CESU-8: to document or not

From: Addison Phillips [wM] (aphillips@webmethods.com)
Date: Mon Sep 17 2001 - 13:54:02 EDT


Folks,

I've been following this thread for awhile and it seems that I can make a small contribution.

Several comments have been made about why we should NOT document this and give it some kind of official imprimatur. I agree that it will generate more confusion and may be used in unforeseen ways by unwary people who don't take time to read the documentation.

However: the comments about this encoding being confined to the Evil Doers Who Practice It is faulty. Here at webMethods we have something like 90 product "adapters": pieces of software that talk to a specific application. As a result, I am aware of the vast range of variation in character set and encoding support available to product designers. One problem that we are approaching is that the changes to UTF-8 (to prohibit non-shortest-form) *are* changes and that the products I work on do not have the option of rejecting "malformed" data. Adapters must accept the way in which Oracle or Peoplesoft have implemented their system (for example) and deal with it correctly, with a minimum loss of data.

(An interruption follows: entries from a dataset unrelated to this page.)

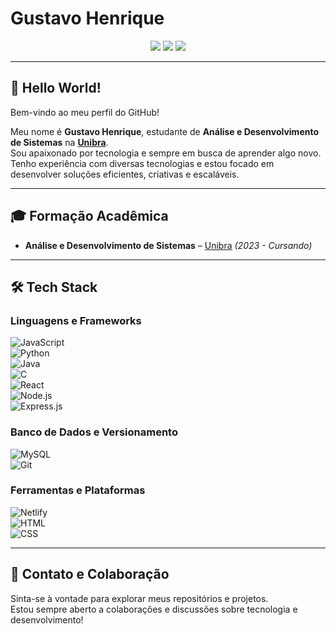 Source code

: # **Gustavo Henrique**  
<div align="center">  
  <a href="#"><img src="https://img.shields.io/badge/Instagram-%23E4405F.svg?style=for-the-badge&logo=instagram&logoColor=white" /></a>  
  <a href="https://www.linkedin.com/in/gustavo-henriqueqy/"><img src="https://img.shields.io/badge/LinkedIn-%230077B5.svg?style=for-the-badge&logo=linkedin&logoColor=white" /></a>  
  <a href="seu_discord"><img src="https://img.shields.io/badge/Discord-%237289DA.svg?style=for-the-badge&logo=discord&logoColor=white" /></a>  
</div>  

---

## 👋 **Hello World!**   

Bem-vindo ao meu perfil do GitHub!  

Meu nome é **Gustavo Henrique**, estudante de **Análise e Desenvolvimento de Sistemas** na **[Unibra](https://www.unibra.edu.br/)**.  
Sou apaixonado por tecnologia e sempre em busca de aprender algo novo. Tenho experiência com diversas tecnologias e estou focado em desenvolver soluções eficientes, criativas e escaláveis.  

---

## 🎓 **Formação Acadêmica**  
- **Análise e Desenvolvimento de Sistemas** – [Unibra](https://www.unibra.edu.br/) *(2023 - Cursando)*  

---

## 🛠️ **Tech Stack**  

### **Linguagens e Frameworks**  
![JavaScript](https://img.shields.io/badge/JavaScript-%23F7DF1E.svg?style=for-the-badge&logo=javascript&logoColor=black)  
![Python](https://img.shields.io/badge/Python-%233776AB.svg?style=for-the-badge&logo=python&logoColor=white)  
![Java](https://img.shields.io/badge/Java-%23ED8B00.svg?style=for-the-badge&logo=java&logoColor=white)  
![C](https://img.shields.io/badge/C-%2300599C.svg?style=for-the-badge&logo=c&logoColor=white)  
![React](https://img.shields.io/badge/React-%2361DAFB.svg?style=for-the-badge&logo=react&logoColor=black)  
![Node.js](https://img.shields.io/badge/Node.js-%2344A154.svg?style=for-the-badge&logo=node.js&logoColor=white)  
![Express.js](https://img.shields.io/badge/Express.js-%23404d59.svg?style=for-the-badge&logo=express&logoColor=white)  

### **Banco de Dados e Versionamento**  
![MySQL](https://img.shields.io/badge/MySQL-%234479A1.svg?style=for-the-badge&logo=mysql&logoColor=white)  
![Git](https://img.shields.io/badge/Git-%23F05032.svg?style=for-the-badge&logo=git&logoColor=white)  

### **Ferramentas e Plataformas**  
![Netlify](https://img.shields.io/badge/Netlify-%23000000.svg?style=for-the-badge&logo=netlify&logoColor=white)  
![HTML](https://img.shields.io/badge/HTML5-%23E34F26.svg?style=for-the-badge&logo=html5&logoColor=white)  
![CSS](https://img.shields.io/badge/CSS3-%231572B6.svg?style=for-the-badge&logo=css3&logoColor=white)  

---

## 🚀 **Contato e Colaboração**  
Sinta-se à vontade para explorar meus repositórios e projetos.  
Estou sempre aberto a colaborações e discussões sobre tecnologia e desenvolvimento!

By providing a documented, standard way to refer to legacy versions of these products and their encodings, I can more readily rely on having a well-documented range of protocols and procedures for converting and validating data exchanged with these systems. The argument that these products "merely support an older version of the Unicode standard" is specious, because the older versions merely made the six-byte form permissable by way of omission (the six-byte form was *never* the preferred form). The older versions say nothing about mixing the two forms, for example. Whether we dignify this encoding with a name or not, someone needs to fully document the rules and provide a stable basis for supporting this usage.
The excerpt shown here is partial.